Language matters in communicating. Politicians are masters at it. Most these days avoid saying "Global Warming" in favor of "Climate Change." Others say it isn't an estate tax, but the death tax, to shape perceptions.

The late, great George Carlin once did a whole riff on how politicians speak in doubletalk.

One area where we think it's high time we use language better is with what's happening to the demographics of America. We are growing older, which is better, and more accurate, than saying we're aging.

First, the facts are unarguable: according to the Census Bureau, the median age in the U.S. has increased from 32.8 in 1990 to 37.9 in 2016 and should be north of 40 by 2030. Thanks to the demographic tsunami known as Baby Boomers, those 76 million born between 1946 and 1964, the median age of America is increasing.

“Saying that we’re aging is like saying we’re breathing.”

Yet we're pretty sure that whether the Boomers showed up or not, everyone alive today in America is actually "aging." It's the wrong term to use. First, it's a process that begins the instant you're born and continues unabated until your last breath. Saying that we're aging is like saying we're breathing.

What's worse is that "aging" comes almost exclusively with negative connotations: crumbling, declining, waning, decaying, fading. Sure, you can add modern feel good modifiers like "healthy aging," "successful aging," and "positive aging," but that's putting lipstick on a pig. Other than a bottle of wine, who looks forward to aging?

One more point: the "aging industrial complex" (our term) in America, which came into existence with Medicare back in the 1960s, has been focused on how to solve the "problems of aging," as if it's a disease that can be cured.

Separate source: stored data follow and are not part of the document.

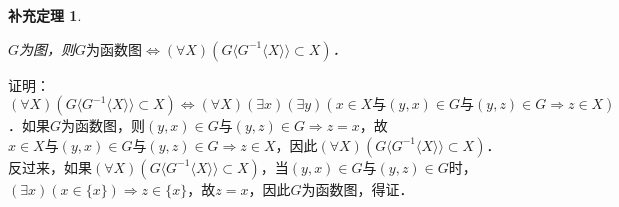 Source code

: \documentclass[12pt, a4paper, oneside]{book}
\newtheorem{cor}{补充定理}
\begin{document}
			\begin{cor}\label{cor69}
				\hfill\par
				$G$为图，则$G\text{为函数图}\Leftrightarrow (\forall X)(G\langle G^{-1}\langle X \rangle \rangle\subset X)$．
			\end{cor}
			证明：$(\forall X)(G\langle G^{-1}\langle X \rangle \rangle\subset X) \Leftrightarrow (\forall X)(\exists x)(\exists y)(x\in X\text{与}(y, x) \in G\text{与}(y, z)\in G\Rightarrow z\in X)$．如果$G$为函数图，则$(y, x)\in G\text{与}(y, z)\in G\Rightarrow z=x$，故$x\in X\text{与}(y, x)\in G\text{与}(y, z)\in G\Rightarrow z\in X$，因此$(\forall X)(G\langle G^{-1}\langle X \rangle \rangle\subset X)$．反过来，如果$(\forall X)(G\langle G^{-1}\langle X \rangle \rangle\subset X)$，当$(y, x)\in G\text{与}(y, z)\in G$时，$(\exists x)(x\in \{x\})\Rightarrow z\in \{x\}$，故$z=x$，因此$G$为函数图，得证．
			
\end{document}
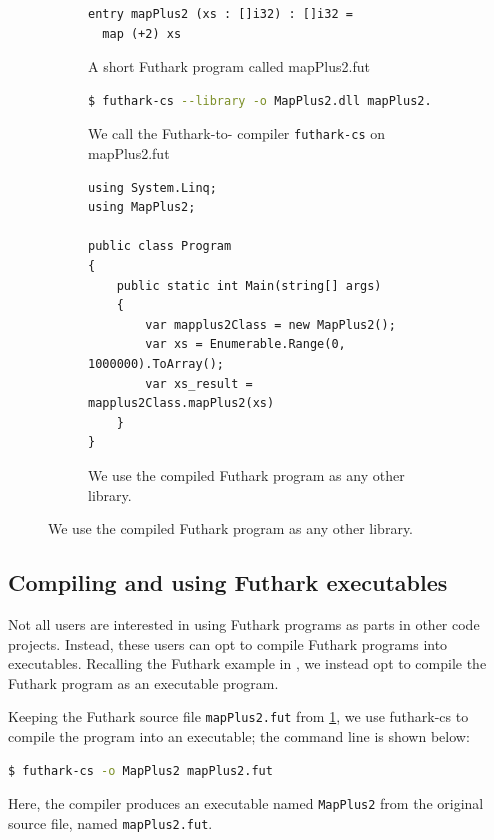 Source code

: \begin{figure}[H]
\begin{subfigure}
  \centering
  \begin{lstlisting}[language=Futhark]
entry mapPlus2 (xs : []i32) : []i32 =
  map (+2) xs
  \end{lstlisting}
  \caption{A short Futhark program called mapPlus2.fut}
  \label{fig:shortfutharkprogram3'}
\end{subfigure}

\begin{subfigure}
  \centering
  \begin{lstlisting}[language=sh]
$ futhark-cs --library -o MapPlus2.dll mapPlus2.fut
  \end{lstlisting}
  \caption{We call the Futhark-to-\csharp{} compiler \texttt{futhark-cs} on
    mapPlus2.fut}
  \label{fig:shortfutharkprogram4'}
\end{subfigure}

\begin{subfigure}
  \centering
\begin{verbatim}
using System.Linq;
using MapPlus2;

public class Program
{
    public static int Main(string[] args)
    {
        var mapplus2Class = new MapPlus2();
        var xs = Enumerable.Range(0, 1000000).ToArray();
        var xs_result = mapplus2Class.mapPlus2(xs)
    }
}
\end{verbatim}
  \caption{We use the compiled Futhark program as any other library.}
  \label{fig:shortfutharkprogram5'}
\end{subfigure}
\end{figure}

\subsection{Compiling and using Futhark \csharp{} executables}
\label{subsec:futharkcsexe}
Not all users are interested in using Futhark programs as parts in other code
projects. Instead, these users can opt to compile Futhark programs into
executables. Recalling the Futhark example in
,
we instead opt to compile the Futhark program as an executable program.

Keeping the Futhark source file \texttt{mapPlus2.fut} from
\ref{fig:shortfutharkprogram3'}, we use futhark-cs to compile the program into
an executable; the command line is shown below: %
  \begin{lstlisting}[language=sh]
$ futhark-cs -o MapPlus2 mapPlus2.fut
  \end{lstlisting}
%
Here, the compiler produces an executable named \texttt{MapPlus2} from the
original source file, named {\tt mapPlus2.fut}.

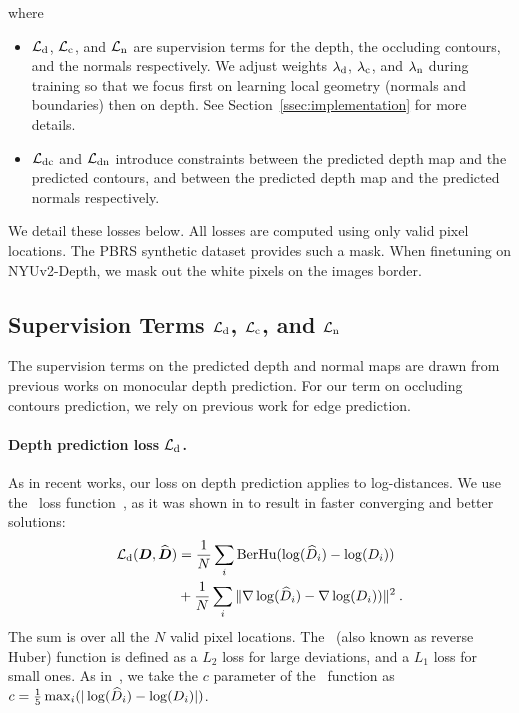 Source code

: \documentclass[10pt,twocolumn,letterpaper]{article}
\begin{document}
where
\begin{itemize}
\item $\mathcal{L}_{\text{d}}$, $\mathcal{L}_{\text{c}}$, and $\mathcal{L}_{\text{n}}$ are  
supervision terms for the depth, the occluding contours, and the normals 
respectively. We     adjust    weights     $\lambda_{\text{d}}$,   
$\lambda_{\text{c}}$,     and $\lambda_{\text{n}}$ during  training so  that we 
focus  first on  learning local geometry     (normals     and     
boundaries)    then     on     depth.      See 
Section~\ref{ssec:implementation}  for  more details.
\item $\mathcal{L}_{\text{dc}}$ and $\mathcal{L}_{\text{dn}}$ introduce constraints between the predicted
  depth map and the predicted contours, and between the predicted depth map and the
  predicted normals respectively.
\end{itemize}
We detail these losses below. All losses are computed using only valid pixel 
locations.  The PBRS synthetic dataset provides such a mask.  When finetuning 
on NYUv2-Depth, we mask out the white pixels on the 
images border.



\subsection{Supervision Terms $\mathcal{L}_{\text{d}}$, $\mathcal{L}_{\text{c}}$, and 
$\mathcal{L}_{\text{n}}$}

The supervision  terms on  the predicted  depth and normal  maps are  drawn from
previous  works  on monocular  depth  prediction.   For  our term  on  occluding
contours prediction, we rely on previous work for edge prediction.


\paragraph{Depth prediction loss $\mathcal{L}_{\text{d}}$.}

As in recent  works, our loss on depth prediction  applies to log-distances.  We
use  the \BerHu~loss  function~\cite{BerHuOwen,BerHuZwald}, as  it  was
shown in \cite{Laina2016DeeperDP}  to result in faster converging
and better solutions:
\begin{equation}
  \begin{aligned}
    \mathcal{L}_{\text{d}}(\boldsymbol{D}, \widehat{\boldsymbol{D}}) &= \frac{1}{N}\sum_i \text{BerHu}(\log(\widehat{D}_i) - 
    \log(D_i))\\&+ \frac{1}{N} \sum_i \|\nabla\log(\widehat{D}_i) -
    \nabla\log(D_i))\|^2\> .
  \end{aligned}
\end{equation}
The sum is  over all the $N$  valid pixel locations.  The  \BerHu~(also known as
reverse Huber) function is  defined as a $L_2$ loss for  large deviations, and a
$L_1$  loss for  small ones.   As in~\cite{Laina2016DeeperDP},  we take  the $c$
parameter  of   the  \BerHu~function  as  $c=\frac{1}{5}   \max_i(|\log(\widehat{D}_i)  -
\log(D_i)|)$.
\end{document}
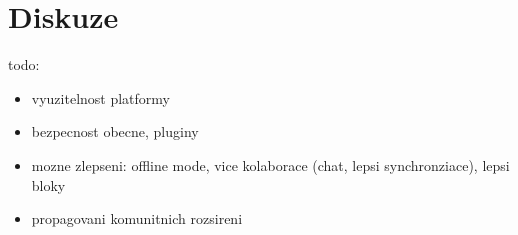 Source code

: \chapter{Diskuze}\label{text:diskuze}

todo\todo:

\begin{itemize}
    \item vyuzitelnost platformy
    \item bezpecnost obecne, pluginy
    \item mozne zlepseni: offline mode, vice kolaborace (chat, lepsi synchronziace), lepsi bloky
    \item propagovani komunitnich rozsireni
\end{itemize} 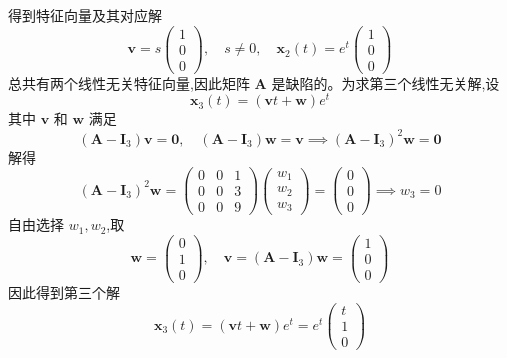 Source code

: \begin{questions}
\begin{solution}
\[        \]
        得到特征向量及其对应解
        \[
        \boldsymbol{v} = s \begin{pmatrix} 1 \\ 0 \\ 0 \end{pmatrix}, \quad s \neq 0, \quad \boldsymbol{x}_2(t) = e^t \begin{pmatrix} 1 \\ 0 \\ 0 \end{pmatrix}
        \]
        总共有两个线性无关特征向量,因此矩阵 $\boldsymbol{A}$ 是缺陷的。为求第三个线性无关解,设
        \[
        \boldsymbol{x}_3(t) = (\boldsymbol{v} t + \boldsymbol{w}) e^t
        \]
        其中 $\boldsymbol{v}$ 和 $\boldsymbol{w}$ 满足
        \[
        (\boldsymbol{A} - \boldsymbol{I}_3) \boldsymbol{v} = \boldsymbol{0}, \quad (\boldsymbol{A} - \boldsymbol{I}_3) \boldsymbol{w} = \boldsymbol{v} \implies (\boldsymbol{A} - \boldsymbol{I}_3)^2 \boldsymbol{w} = \boldsymbol{0}
        \]
        解得
        \[
        (\boldsymbol{A} - \boldsymbol{I}_3)^2 \boldsymbol{w} = \begin{pmatrix} 0 & 0 & 1 \\ 0 & 0 & 3 \\ 0 & 0 & 9 \end{pmatrix} \begin{pmatrix} w_1 \\ w_2 \\ w_3 \end{pmatrix} = \begin{pmatrix}0\\0\\0\end{pmatrix} \implies w_3 = 0
        \]
        自由选择 $w_1, w_2$,取
        \[
        \boldsymbol{w} = \begin{pmatrix} 0 \\ 1 \\ 0 \end{pmatrix}, \quad \boldsymbol{v} = (\boldsymbol{A} - \boldsymbol{I}_3) \boldsymbol{w} = \begin{pmatrix} 1 \\ 0 \\ 0 \end{pmatrix}
        \]
        因此得到第三个解
        \[
        \boldsymbol{x}_3(t) = (\boldsymbol{v} t + \boldsymbol{w}) e^t = e^t \begin{pmatrix} t \\ 1 \\ 0 \end{pmatrix}
\]
\end{solution}
\end{questions}
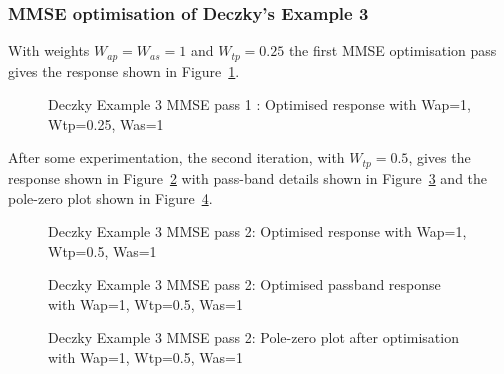 \documentclass[a4paper,twoside,10pt,english]{report}
\begin{document}
\subsubsection{MMSE optimisation of Deczky's Example 3}
With weights $W_{ap}=W_{as}=1$ and $W_{tp}=0.25$ the first MMSE optimisation
pass gives the response shown in Figure~\ref{fig:Deczky-Example-3-MMSE-x1}. 
\begin{figure}[!htbp]
\begin{center}
\scalebox{0.7}{}
\caption{Deczky Example 3 MMSE pass 1 : Optimised response with Wap=1, Wtp=0.25, Was=1}
\label{fig:Deczky-Example-3-MMSE-x1}
\end{center}
\end{figure}
After some experimentation, the second iteration, with $W_{tp}=0.5$, gives the 
response shown in Figure~\ref{fig:Deczky-Example-3-MMSE-x2} with pass-band 
details shown in Figure~\ref{fig:Deczky-Example-3-MMSE-x2-passband} and the 
pole-zero plot shown in Figure~\ref{fig:Deczky-Example-3-MMSE-x2-pz}.
\begin{figure}[!htbp]
\begin{center}
\scalebox{0.7}{}
\caption{Deczky Example 3 MMSE pass 2: Optimised response with Wap=1, Wtp=0.5, Was=1}
\label{fig:Deczky-Example-3-MMSE-x2}
\end{center}
\end{figure}
\begin{figure}[!htbp]
\begin{center}
\scalebox{0.7}{}
\caption{Deczky Example 3 MMSE pass 2: Optimised passband response with Wap=1, Wtp=0.5, Was=1}
\label{fig:Deczky-Example-3-MMSE-x2-passband}
\end{center}
\end{figure}
\begin{figure}[!htbp]
\begin{center}
\scalebox{0.7}{}
\caption{Deczky Example 3 MMSE pass 2: Pole-zero plot after optimisation with Wap=1, Wtp=0.5, Was=1}
\label{fig:Deczky-Example-3-MMSE-x2-pz}
\end{center}
\end{figure}
\end{document}
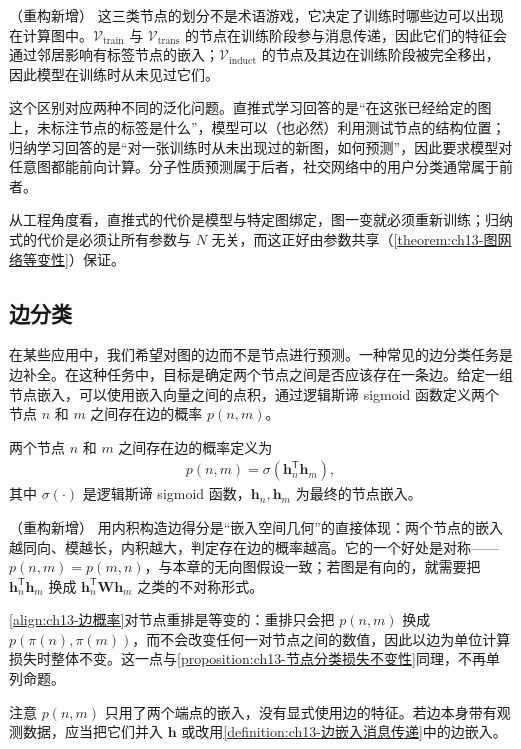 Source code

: \documentclass[../../main.tex]{subfiles}
\begin{document}
\begin{remark}（重构新增）
这三类节点的划分不是术语游戏，它决定了训练时哪些边可以出现在计算图中。$\mathcal{V}_{\mathrm{train}}$ 与 $\mathcal{V}_{\mathrm{trans}}$ 的节点在训练阶段参与消息传递，因此它们的特征会通过邻居影响有标签节点的嵌入；$\mathcal{V}_{\mathrm{induct}}$ 的节点及其边在训练阶段被完全移出，因此模型在训练时从未见过它们。\par
这个区别对应两种不同的泛化问题。直推式学习回答的是“在这张已经给定的图上，未标注节点的标签是什么”，模型可以（也必然）利用测试节点的结构位置；归纳学习回答的是“对一张训练时从未出现过的新图，如何预测”，因此要求模型对任意图都能前向计算。分子性质预测属于后者，社交网络中的用户分类通常属于前者。\par
从工程角度看，直推式的代价是模型与特定图绑定，图一变就必须重新训练；归纳式的代价是必须让所有参数与 $N$ 无关，而这正好由参数共享（\cref{theorem:ch13-图网络等变性}）保证。
\end{remark}

\subsection{边分类}\label{subsection:ch13-边分类}

在某些应用中，我们希望对图的边而不是节点进行预测。一种常见的边分类任务是边补全。在这种任务中，目标是确定两个节点之间是否应该存在一条边。给定一组节点嵌入，可以使用嵌入向量之间的点积，通过逻辑斯谛 sigmoid 函数定义两个节点 $n$ 和 $m$ 之间存在边的概率 $p(n,m)$。

\begin{definition}[边存在概率]\label{definition:ch13-边存在概率}
两个节点 $n$ 和 $m$ 之间存在边的概率定义为
\begin{align}
p(n,m)=\sigma\!\left(\bm{h}_n^{\mathsf T}\bm{h}_m\right),
\label{align:ch13-边概率}
\end{align}
其中 $\sigma(\cdot)$ 是逻辑斯谛 sigmoid 函数，$\bm{h}_n,\bm{h}_m$ 为最终的节点嵌入。
\end{definition}

\begin{remark}（重构新增）
用内积构造边得分是“嵌入空间几何”的直接体现：两个节点的嵌入越同向、模越长，内积越大，判定存在边的概率越高。它的一个好处是对称——$p(n,m)=p(m,n)$，与本章的无向图假设一致；若图是有向的，就需要把 $\bm{h}_n^{\mathsf T}\bm{h}_m$ 换成 $\bm{h}_n^{\mathsf T}\bm{W}\bm{h}_m$ 之类的不对称形式。\par
\eqref{align:ch13-边概率}对节点重排是等变的：重排只会把 $p(n,m)$ 换成 $p(\pi(n),\pi(m))$，而不会改变任何一对节点之间的数值，因此以边为单位计算损失时整体不变。这一点与\cref{proposition:ch13-节点分类损失不变性}同理，不再单列命题。\par
注意 $p(n,m)$ 只用了两个端点的嵌入，没有显式使用边的特征。若边本身带有观测数据，应当把它们并入 $\bm{h}$ 或改用\cref{definition:ch13-边嵌入消息传递}中的边嵌入。
\end{remark}
\end{document}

Watch the evening news on network TV and you'll see commercials presenting problems/solutions for aging to older adults watching at home. Every spot is about a wonder drug that solves some issue related to aging — usually presented in a way that depicts older consumers as barely clinging to life without a pill replete with gross side effects. Ugh.

Here's the deal. Boomers don't see this next stage of life as dealing with the problems of aging, but pursuing the promise of a longer life. They are optimistic. Still dreaming. Still vital.

So let's stop talking about "aging Boomers" or even our "aging society." Instead, let's use "older Boomers," and talk about America as "growing older." It's clearly more accurate. Plus, growing is a positive term. And older is simply a relative term. For example, since the day I was born I have had an "older" brother. Doesn't matter his age. He's simply older than me. And he will be until the end.

It's frustrating to see names like the Department of Aging and Rehabilitative Services used in some states, or the U.S. Administration on Aging, and even the Aging Society of America. There are countless other organizations who are not in synch with the mindsets of the generation about to transform growing older in America.

In an America with Boomers over age 65, being older will be seen as cool. Like a 68-year-old rock legend named Springsteen selling out Broadway. I dare you to write a review of his show and refer to him as "aging Bruce Springsteen."